The Data Scientist buzz is powerful right now—perhaps it’s the exposure of Nate Silver’s election predictions. Managers who have zero statistical or data understanding are now expecting their analysts to produce inferential statistics believing this to be the solution to all their problems (or at least a career builder). These same managers don’t even know the difference between descriptive and inferential statistics or that they are asking for a research project that requires methodological rigor and time. (Research design to these guys means searching the Internet.)
Sometimes I wonder if your courses shouldn’t be specifically directed to middle and upper management. Most of the people data analysts are managed by have no real understanding of data, analysis, or statistics. This is why they are such easy marks for BI Vendors and Consultants.
I personally am no longer willing to educate my bosses. Organizations restructure so frequently now, who has time to train 3 managers a year? Besides, they often just grab on to terminology and use it inappropriately in meetings to sound knowledgeable. But I believe if you were to do a post explaining what a data analyst is and what the ‘data scientist’ hype is all about, we analysts could quietly forward it to our bosses in hopes they could learn something other than what they hear from Vendors and Consultants.

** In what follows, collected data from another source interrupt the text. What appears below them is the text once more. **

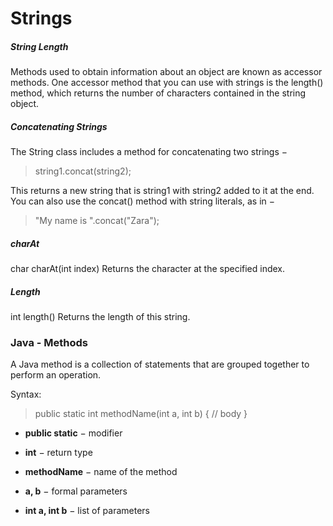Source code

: # Strings

##### String Length
Methods used to obtain information about an object are known as accessor methods. One accessor method that you can use with strings is the length() method, which returns the number of characters contained in the string object.

##### Concatenating Strings
The String class includes a method for concatenating two strings −

> string1.concat(string2); 

This returns a new string that is string1 with string2 added to it at the end. You can also use the concat() method with string literals, as in −

> "My name is ".concat("Zara");

##### charAt
char charAt(int index)
Returns the character at the specified index.

##### Length
int length()
Returns the length of this string.

### Java - Methods
A Java method is a collection of statements that are grouped together to perform an operation. 

Syntax:
>public static int methodName(int a, int b) {
   // body
}

- **public static** − modifier

- **int** − return type

- **methodName** − name of the method

- **a, b** − formal parameters

- **int a, int b** − list of parameters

By the way, I love the Aptitudes and Attitudes of Effective Analysts section in your book Now You See It—you nailed it. Nowhere have I read a better description—it should be used for job descriptions. I just wish I could have gotten one boss to read it.

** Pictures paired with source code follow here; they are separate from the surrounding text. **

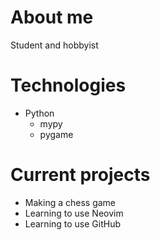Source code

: # About me
Student and hobbyist

# Technologies
- Python
  - mypy
  - pygame

# Current projects
- Making a chess game
- Learning to use Neovim
- Learning to use GitHub
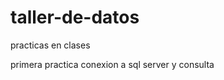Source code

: taller-de-datos
===============

practicas en clases

primera practica conexion a sql server y consulta
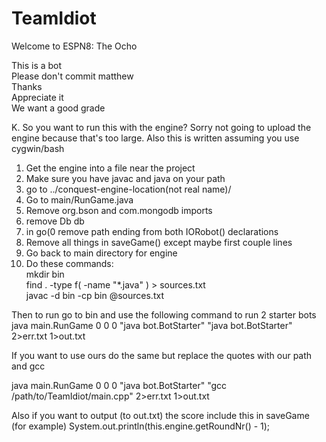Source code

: # TeamIdiot
Welcome to ESPN8: The Ocho

This is a bot  
Please don't commit matthew  
Thanks  
Appreciate it  
We want a good grade  


K. So you want to run this with the engine? Sorry not going to upload the
engine because that's too large.
Also this is written assuming you use cygwin/bash
1. Get the engine into a file near the project
2. Make sure you have javac and java on your path
3. go to ../conquest-engine-location(not real name)/
4. Go to main/RunGame.java
5. Remove org.bson and com.mongodb imports
6. remove Db db
7. in go(0 remove path ending from both IORobot() declarations
8. Remove all things in saveGame() except maybe first couple lines
9. Go back to main directory for engine
10. Do these commands:   
mkdir bin   
find . -type f\( -name "*.java" \) > sources.txt   
javac -d bin -cp bin @sources.txt      

Then to run go to bin and use the following command to run 2 starter bots
java main.RunGame 0 0 0 "java bot.BotStarter" "java bot.BotStarter" 2>err.txt 1>out.txt

If you want to use ours do the same but replace the quotes with our path and gcc

java main.RunGame 0 0 0 "java bot.BotStarter" "gcc /path/to/TeamIdiot/main.cpp" 2>err.txt 1>out.txt

Also if you want to output (to out.txt) the score include this in saveGame (for example)
System.out.println(this.engine.getRoundNr() - 1);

Kelly raises a legitimate concern, shared by many. She articulated it so well and with so much feeling, I couldn’t ignore her plea.

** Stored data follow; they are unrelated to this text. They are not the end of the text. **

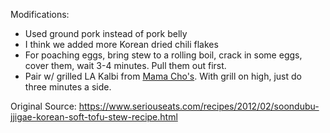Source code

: Modifications:
* Used ground pork instead of pork belly
* I think we added more Korean dried chili flakes
* For poaching eggs, bring stew to a rolling boil, crack in some eggs, cover them, wait 3-4 minutes.  Pull them out first.
* Pair w/ grilled LA Kalbi from [Mama Cho's](https://www.mamachosbbq.com/).  With grill on high, just do three minutes a side.

Original Source: https://www.seriouseats.com/recipes/2012/02/soondubu-jjigae-korean-soft-tofu-stew-recipe.html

Similar to the term Big Data, which was coined in 1997, the term data science isn’t new. Gil Press did a great job of tracing its historical roots in a recent Forbes article titled “A Very Short History of Data Science.” Precursors of the term can be found in the writings of Princeton statistician John Tukey dating back to the 1960s. The precise term first appeared in a book by Peter Naur’s titled Concise Survey of Computer Methods in 1974 and it was later used in the title of a conference for the first time in 1996 (“Data science, classification, and related methods” at the biennial conference of the International Federation of Classification Societies).
It was in a paper written in 2001, however, by statistician William S. Cleveland, one of data visualization’s great pioneers, that the term was first used in a manner that’s fairly consistent with its current use: “Data Science: An Action Plan for Expanding the Technical Areas of the Field of Statistics.”
This document describes a plan “to enlarge the major areas of technical work of the field of statistics. Because the plan is ambitious and implies substantial change, the altered field will be called “data science.” The focus of the plan is the practicing data analyst. A basic premise is that technical areas of data science should be judged by the extent to which they enable the analyst to learn from data.
Cleveland wanted to expand the perspective and toolkit of statisticians and apply their efforts to a broader range of real-world problems. He spoke of data science as a multidisciplinary effort, rooted in historical precedents.
The single biggest stimulus of new tools and theories of data science is the analysis of data to solve problems posed in terms of the subject matter under investigation. Creative researchers, faced with problems posed by data, will respond with a wealth of new ideas that often apply much more widely than the particular data sets that gave rise to the ideas. If we look back on the history of statistics—for example, R. A. Fisher inventing the design of experiments stimulated by agriculture data, John Tukey inventing numerical spectrum analysis stimulated by physical science and engineering data, and George Box inventing response surface analysis based on chemical process data—we see that the greatest advances have been made by people close to the analysis of data.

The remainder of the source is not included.